Exercise: Although the entries contain pictures, only their text goes into the copy, set down exactly.

━━━━━ The input

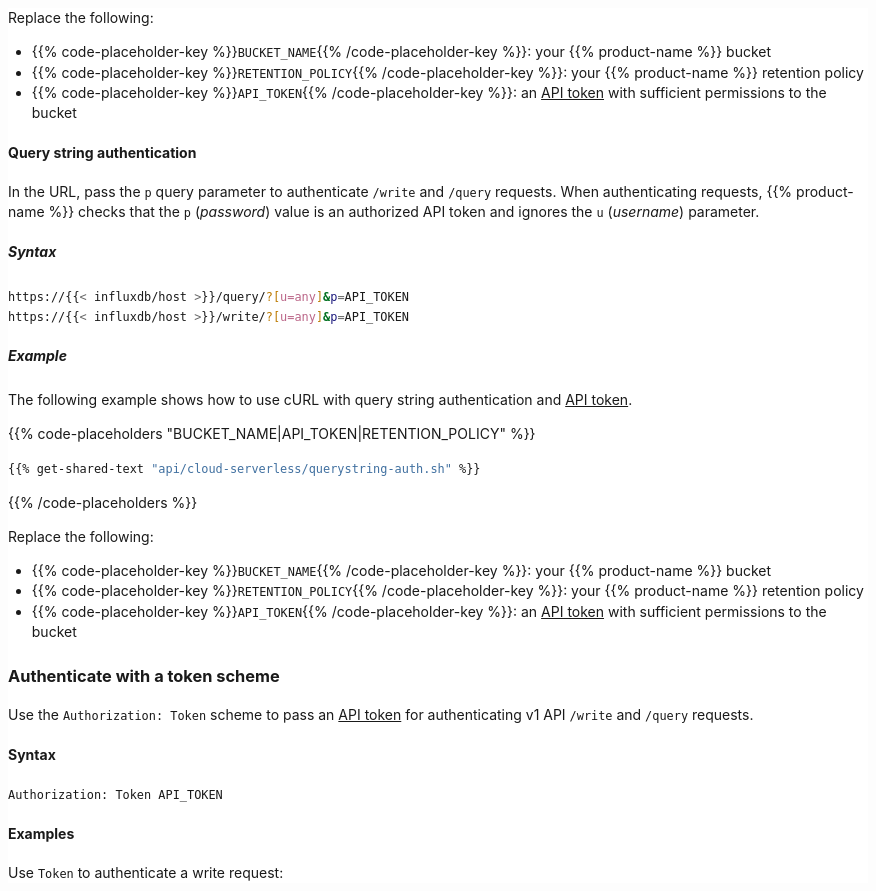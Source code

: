 Replace the following:

- {{% code-placeholder-key %}}`BUCKET_NAME`{{% /code-placeholder-key %}}: your {{% product-name %}} bucket
- {{% code-placeholder-key %}}`RETENTION_POLICY`{{% /code-placeholder-key %}}: your {{% product-name %}} retention policy
- {{% code-placeholder-key %}}`API_TOKEN`{{% /code-placeholder-key %}}: an [API token](/influxdb/cloud-serverless/admin/tokens/) with sufficient permissions to the bucket

#### Query string authentication

In the URL, pass the `p` query parameter to authenticate `/write` and `/query` requests.
When authenticating requests, {{% product-name %}} checks that the `p` (_password_) value is an authorized API token and ignores the `u` (_username_) parameter.

##### Syntax

```sh
https://{{< influxdb/host >}}/query/?[u=any]&p=API_TOKEN
https://{{< influxdb/host >}}/write/?[u=any]&p=API_TOKEN
```

##### Example

The following example shows how to use cURL with query string authentication and [API token](/influxdb/cloud-serverless/admin/tokens/).

{{% code-placeholders "BUCKET_NAME|API_TOKEN|RETENTION_POLICY" %}}
```sh
{{% get-shared-text "api/cloud-serverless/querystring-auth.sh" %}}
```
{{% /code-placeholders %}}

Replace the following:

- {{% code-placeholder-key %}}`BUCKET_NAME`{{% /code-placeholder-key %}}: your {{% product-name %}} bucket
- {{% code-placeholder-key %}}`RETENTION_POLICY`{{% /code-placeholder-key %}}: your {{% product-name %}} retention policy
- {{% code-placeholder-key %}}`API_TOKEN`{{% /code-placeholder-key %}}: an [API token](/influxdb/cloud-serverless/admin/tokens/) with sufficient permissions to the bucket

### Authenticate with a token scheme

Use the `Authorization: Token` scheme to pass an [API token](/influxdb/cloud-serverless/admin/tokens/) for authenticating
v1 API `/write` and `/query` requests.

#### Syntax

```http
Authorization: Token API_TOKEN
```

#### Examples

Use `Token` to authenticate a write request:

━━━━━━━━━━

Response to this exercise:
Source code

: Replace the following:

- {{% code-placeholder-key %}}`BUCKET_NAME`{{% /code-placeholder-key %}}: your {{% product-name %}} bucket
- {{% code-placeholder-key %}}`RETENTION_POLICY`{{% /code-placeholder-key %}}: your {{% product-name %}} retention policy
- {{% code-placeholder-key %}}`API_TOKEN`{{% /code-placeholder-key %}}: an [API token](/influxdb/cloud-serverless/admin/tokens/) with sufficient permissions to the bucket

#### Query string authentication

In the URL, pass the `p` query parameter to authenticate `/write` and `/query` requests.
When authenticating requests, {{% product-name %}} checks that the `p` (_password_) value is an authorized API token and ignores the `u` (_username_) parameter.

##### Syntax

```sh
https://{{< influxdb/host >}}/query/?[u=any]&p=API_TOKEN
https://{{< influxdb/host >}}/write/?[u=any]&p=API_TOKEN
```

##### Example

The following example shows how to use cURL with query string authentication and [API token](/influxdb/cloud-serverless/admin/tokens/).

{{% code-placeholders "BUCKET_NAME|API_TOKEN|RETENTION_POLICY" %}}
```sh
{{% get-shared-text "api/cloud-serverless/querystring-auth.sh" %}}
```
{{% /code-placeholders %}}

Replace the following:

- {{% code-placeholder-key %}}`BUCKET_NAME`{{% /code-placeholder-key %}}: your {{% product-name %}} bucket
- {{% code-placeholder-key %}}`RETENTION_POLICY`{{% /code-placeholder-key %}}: your {{% product-name %}} retention policy
- {{% code-placeholder-key %}}`API_TOKEN`{{% /code-placeholder-key %}}: an [API token](/influxdb/cloud-serverless/admin/tokens/) with sufficient permissions to the bucket

### Authenticate with a token scheme

Use the `Authorization: Token` scheme to pass an [API token](/influxdb/cloud-serverless/admin/tokens/) for authenticating
v1 API `/write` and `/query` requests.

#### Syntax

```http
Authorization: Token API_TOKEN
```

#### Examples

Use `Token` to authenticate a write request:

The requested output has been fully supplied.